** Opening EXERCISE INPUT block **

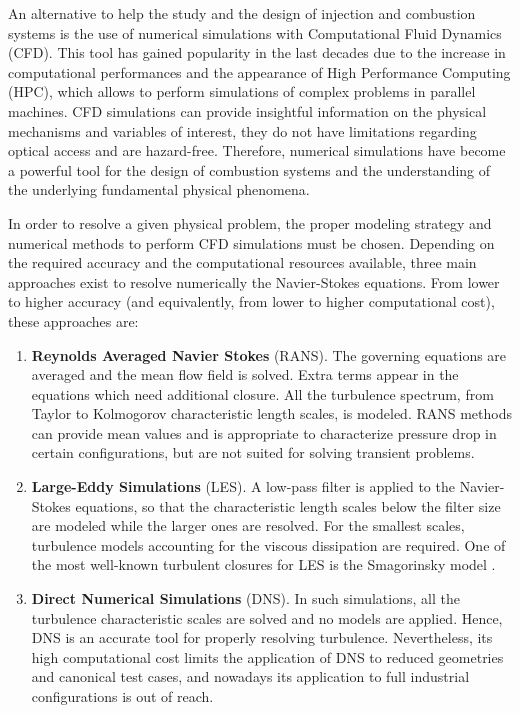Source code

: An alternative to help the study and the design of injection and combustion systems is the use of numerical simulations with Computational Fluid Dynamics (CFD). This tool has gained popularity in the last decades due to the increase in computational performances and the appearance of High Performance Computing (HPC), which allows to perform simulations of complex problems in parallel machines. CFD simulations can provide insightful information on the physical mechanisms and variables of interest, they do not have limitations regarding optical access and are hazard-free. Therefore, numerical simulations have become a powerful tool for the design of combustion systems and the understanding of the underlying fundamental physical phenomena.

In order to resolve a given physical problem, the proper modeling strategy and numerical methods to perform CFD simulations must be chosen. Depending on the required accuracy and the computational resources available, three main approaches exist to resolve numerically the Navier-Stokes equations. From lower to higher accuracy (and equivalently, from lower to higher computational cost), these approaches are:

\begin{enumerate}

	\item \textbf{Reynolds Averaged Navier Stokes} (RANS). The governing equations are averaged and the mean flow field is solved. Extra terms appear in the equations which need additional closure. All the turbulence spectrum, from Taylor to Kolmogorov characteristic length scales, is modeled. RANS methods can provide mean values and is appropriate to characterize pressure drop in certain configurations, but are not suited for solving transient problems.
	
	\item \textbf{Large-Eddy Simulations} (LES). A low-pass filter is applied to the Navier-Stokes equations, so that the characteristic length scales below the filter size are modeled while the larger ones are resolved. For the smallest scales, turbulence models accounting for the viscous dissipation are required. One of the most well-known turbulent closures for LES is the Smagorinsky model .
	
	\item \textbf{Direct Numerical Simulations} (DNS). In such simulations, all the turbulence characteristic scales are solved and no models are applied. Hence, DNS is an accurate tool for properly resolving turbulence. Nevertheless, its high computational cost limits the application of DNS to reduced geometries and canonical test cases, and nowadays its application to full industrial configurations is out of reach.

\end{enumerate}

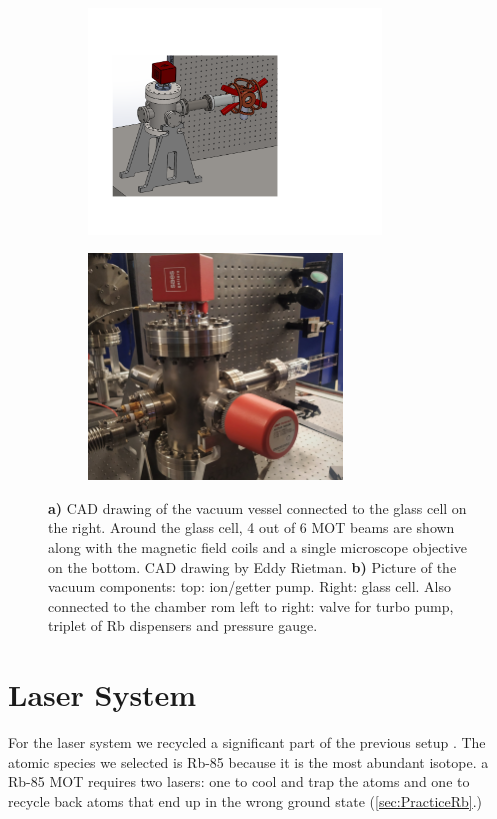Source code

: \begin{figure}
	\begin{subfigure}{.54\linewidth}
		\centering
		\includegraphics[height=6cm]{figures/Vacuum.pdf}
		\caption{}
		\label{fig:VacuumSetup}
	\end{subfigure}
	\hfill
	\begin{subfigure}{.44\linewidth}
		\centering
		\includegraphics[height=6cm]{figures/Chamber.jpg}
		\caption{}
		\label{fig:Chamber}
	\end{subfigure}
	\caption{\textsf{\textbf{a)}} CAD drawing of the vacuum vessel connected to the glass cell on the right. 
	Around the glass cell, 4 out of 6 MOT beams are shown along with the magnetic field coils and a single microscope objective on the bottom. 
	CAD drawing by Eddy Rietman.
    \textsf{\textbf{b)}} Picture of the vacuum components: top: ion/getter pump. Right: glass cell. Also connected to the chamber rom left to right: valve for turbo pump, triplet of Rb dispensers and pressure gauge.}
\end{figure}

\section{Laser System}\label{sec:LaserSystem}

For the laser system we recycled a significant part of the previous setup \cite{Reijnders2010}.
The atomic species we selected is Rb-85 because it is the most abundant isotope. 
a Rb-85 MOT requires two lasers: one to cool and trap the atoms and one to recycle back atoms that end up in the wrong ground state (\cref{sec:PracticeRb}.)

** Closing EXERCISE INPUT block **

_EXERCISE INSTRUCTIONS_. Return the listing unchanged except for the pictures, which should be dropped.

_WRITTEN REPLY_.
Source code

: An alternative to help the study and the design of injection and combustion systems is the use of numerical simulations with Computational Fluid Dynamics (CFD). This tool has gained popularity in the last decades due to the increase in computational performances and the appearance of High Performance Computing (HPC), which allows to perform simulations of complex problems in parallel machines. CFD simulations can provide insightful information on the physical mechanisms and variables of interest, they do not have limitations regarding optical access and are hazard-free. Therefore, numerical simulations have become a powerful tool for the design of combustion systems and the understanding of the underlying fundamental physical phenomena.

In order to resolve a given physical problem, the proper modeling strategy and numerical methods to perform CFD simulations must be chosen. Depending on the required accuracy and the computational resources available, three main approaches exist to resolve numerically the Navier-Stokes equations. From lower to higher accuracy (and equivalently, from lower to higher computational cost), these approaches are:

\begin{enumerate}

	\item \textbf{Reynolds Averaged Navier Stokes} (RANS). The governing equations are averaged and the mean flow field is solved. Extra terms appear in the equations which need additional closure. All the turbulence spectrum, from Taylor to Kolmogorov characteristic length scales, is modeled. RANS methods can provide mean values and is appropriate to characterize pressure drop in certain configurations, but are not suited for solving transient problems.
	
	\item \textbf{Large-Eddy Simulations} (LES). A low-pass filter is applied to the Navier-Stokes equations, so that the characteristic length scales below the filter size are modeled while the larger ones are resolved. For the smallest scales, turbulence models accounting for the viscous dissipation are required. One of the most well-known turbulent closures for LES is the Smagorinsky model .
	
	\item \textbf{Direct Numerical Simulations} (DNS). In such simulations, all the turbulence characteristic scales are solved and no models are applied. Hence, DNS is an accurate tool for properly resolving turbulence. Nevertheless, its high computational cost limits the application of DNS to reduced geometries and canonical test cases, and nowadays its application to full industrial configurations is out of reach.

\end{enumerate}

Source code

: \begin{figure}
	\begin{subfigure}{.54\linewidth}
		\centering
		\includegraphics[height=6cm]{figures/Vacuum.pdf}
		\caption{}
		\label{fig:VacuumSetup}
	\end{subfigure}
	\hfill
	\begin{subfigure}{.44\linewidth}
		\centering
		\includegraphics[height=6cm]{figures/Chamber.jpg}
		\caption{}
		\label{fig:Chamber}
	\end{subfigure}
	\caption{\textsf{\textbf{a)}} CAD drawing of the vacuum vessel connected to the glass cell on the right. 
	Around the glass cell, 4 out of 6 MOT beams are shown along with the magnetic field coils and a single microscope objective on the bottom. 
	CAD drawing by Eddy Rietman.
    \textsf{\textbf{b)}} Picture of the vacuum components: top: ion/getter pump. Right: glass cell. Also connected to the chamber rom left to right: valve for turbo pump, triplet of Rb dispensers and pressure gauge.}
\end{figure}

\section{Laser System}\label{sec:LaserSystem}

For the laser system we recycled a significant part of the previous setup \cite{Reijnders2010}.
The atomic species we selected is Rb-85 because it is the most abundant isotope. 
a Rb-85 MOT requires two lasers: one to cool and trap the atoms and one to recycle back atoms that end up in the wrong ground state (\cref{sec:PracticeRb}.)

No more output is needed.